Dopo quasi trent’anni, ci sono stati tanti piccoli passi avanti nei vari Trattati che si sono succeduti e sono state avviate numerose missioni europee, militari o civili, per la gestione delle crisi o la stabilizzazione delle situazioni post-conflittuali. Manca però una adeguata assunzione di responsabilità politica per tali iniziative e manca, a monte, una sufficiente rapidità decisionale e capacità autonoma di proiezione.
Oggi, quando si parla di “esercito europeo”, si pensa sostanzialmente ai piani per una futura forza d’intervento rapido, che dovrebbe essere composta da circa 5000 unità.

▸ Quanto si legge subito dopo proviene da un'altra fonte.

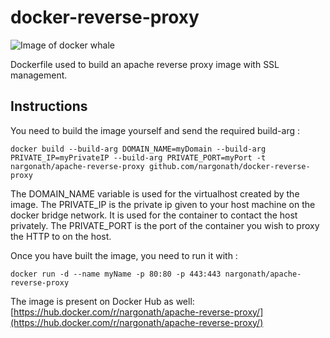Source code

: # docker-reverse-proxy
![Image of docker whale](http://www.nkode.io/img/posts/docker.png)

Dockerfile used to build an apache reverse proxy image with SSL management.

## Instructions
You need to build the image yourself and send the required build-arg :

`docker build --build-arg DOMAIN_NAME=myDomain --build-arg PRIVATE_IP=myPrivateIP --build-arg PRIVATE_PORT=myPort -t nargonath/apache-reverse-proxy github.com/nargonath/docker-reverse-proxy`

The DOMAIN_NAME variable is used for the virtualhost created by the image.
The PRIVATE_IP is the private ip given to your host machine on the docker bridge network. It is used for the container to contact the host privately.
The PRIVATE_PORT is the port of the container you wish to proxy the HTTP to on the host.

Once you have built the image, you need to run it with :

`docker run -d --name myName -p 80:80 -p 443:443 nargonath/apache-reverse-proxy`

The image is present on Docker Hub as well: [https://hub.docker.com/r/nargonath/apache-reverse-proxy/](https://hub.docker.com/r/nargonath/apache-reverse-proxy/)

Non una grande cifra per un’unione continentale di circa 450 milioni di persone! Soprattutto, finchè questa forza non sarà effettivamente precostituita (e quindi di impiego immediato) e serviranno ancora mesi di estenuanti trattative per raggiungere il livello di forza ipotizzato.
Poi, ci dicono gli americani che spendiamo troppo poco per la difesa. Forse hanno ragione per i loro standard. Da ogni punto di vista, comunque, spendiamo male e sprechiamo troppo. Come direbbero gli economisti, c’è probabilmente anche un problema di “input” ma c’è soprattutto un problema di “output”. I programmi nazionali comportano inevitabilmente duplicazioni ed una ridotta produttività delle risorse impiegate. Molto meglio sarebbe quindi puntare sulle economie di scala consentite dal mercato unico e dai programmi europei di ricerca (tipo Horizon 2020 ed auspicabilmente i suoi successori), finalmente estesi anche alle tecnologie “duali” (con impieghi civili e militari).
Di tutto questo, e di tanto altro, si dovrà parlare nella “Bussola Strategica”, il documento di indirizzo che dovrà essere presentato dalla Commissione Europea nella primavera prossima, immagino in concomitanza con il Vertice Europeo sulla Difesa, chiesto da Macron. È saggio, quindi, che Draghi lavori per una stretta collaborazione italo-francese per preparare questo importante incontro.
Le possibili convergenze industriali sono note, dalla cantieristica all’alta tecnologia spaziale.
La chiave di volta di una possibile convergenza politica potrebbe essere costituita da un’idea abbastanza semplice ed intuitiva, ma ancora assolutamente tabù in ambito atlantico: arrivare ad ipotizzare che l’Unione Europea parli con una voce sola in sede NATO (c.d. EU Caucus).
Già lo si fa in quasi tutti i fori internazionali, dall’Assemblea Generale delle Nazioni Unite all’Organizzazione per la Sicurezza e la Cooperazione in Europa (OSCE). Perchè non farlo anche nell’Alleanza Atlantica?
Soprattutto ora che gli Stati Uniti sono distratti da altri scenari geo-strategici e si aspettano una prova di maturità dall’Europa. Con poche frasi, e tanti delicati ragionamenti sottintesi, il Presidente Draghi lo ha fatto capire nella recente conferenza stampa di Lubiana: “Whatever it takes” anche per l’autonomia strategica europea.